Brief
What you return should be the full listing, copied exactly and stripped of its pictures.

Exercise data
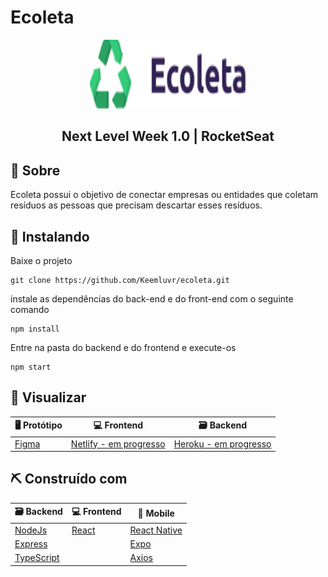 # Ecoleta


<p align="center">
  <a href="" rel="noopener">
 <img width=250px height=110px src="./web-react/src/assets/logo.png" alt="Project logo"></a>
</p>

<h2 align="center">Next Level Week 1.0 | RocketSeat</h2>

## 📝 Sobre <a name = "about"></a>

Ecoleta possui o objetivo de conectar empresas ou entidades que coletam resíduos as pessoas que precisam descartar esses resíduos.

## 🏁 Instalando <a name = "getting_started"></a>

Baixe o projeto
```
git clone https://github.com/Keemluvr/ecoleta.git
```

instale as dependências do back-end e do front-end com o seguinte comando
```
npm install
```

Entre na pasta do backend e do frontend e execute-os
```
npm start
```

## 🚀 Visualizar <a name = "deployment"></a>

🖥 Protótipo                       | 💻 Frontend                          | 🗃 Backend
---------------------------------- | -------------------------------------- | -----------------------------------------
[Figma](https://www.figma.com/file/1SxgOMojOB2zYT0Mdk28lB/Ecoleta?node-id=136%3A548)   | [Netlify - em progresso](#)     | [Heroku - em progresso](#)

## ⛏️ Construído com <a name = "built_using"></a>

🗃 Backend                            | 💻 Frontend                               | 📱 Mobile
------------------------------------- | -------------------------------------- | -----------------------------------------
[NodeJs](https://nodejs.org/en/)      | [React](https://pt-br.reactjs.org)     | [React Native](https://reactnative.dev)
[Express](https://expressjs.com/)     |                                        | [Expo](https://expo.io)
[TypeScript](https://www.typescriptlang.org)|                                  | [Axios](https://github.com/axios/axios)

Answer
 # Ecoleta


<p align="center">
  <a href="" rel="noopener">
 <img width=250px height=110px src="./web-react/src/assets/logo.png" alt="Project logo"></a>
</p>

<h2 align="center">Next Level Week 1.0 | RocketSeat</h2>

## 📝 Sobre <a name = "about"></a>

Ecoleta possui o objetivo de conectar empresas ou entidades que coletam resíduos as pessoas que precisam descartar esses resíduos.

## 🏁 Instalando <a name = "getting_started"></a>

Baixe o projeto
```
git clone https://github.com/Keemluvr/ecoleta.git
```

instale as dependências do back-end e do front-end com o seguinte comando
```
npm install
```

Entre na pasta do backend e do frontend e execute-os
```
npm start
```

## 🚀 Visualizar <a name = "deployment"></a>

🖥 Protótipo                       | 💻 Frontend                          | 🗃 Backend
---------------------------------- | -------------------------------------- | -----------------------------------------
[Figma](https://www.figma.com/file/1SxgOMojOB2zYT0Mdk28lB/Ecoleta?node-id=136%3A548)   | [Netlify - em progresso](#)     | [Heroku - em progresso](#)

## ⛏️ Construído com <a name = "built_using"></a>

🗃 Backend                            | 💻 Frontend                               | 📱 Mobile
------------------------------------- | -------------------------------------- | -----------------------------------------
[NodeJs](https://nodejs.org/en/)      | [React](https://pt-br.reactjs.org)     | [React Native](https://reactnative.dev)
[Express](https://expressjs.com/)     |                                        | [Expo](https://expo.io)
[TypeScript](https://www.typescriptlang.org)|                                  | [Axios](https://github.com/axios/axios)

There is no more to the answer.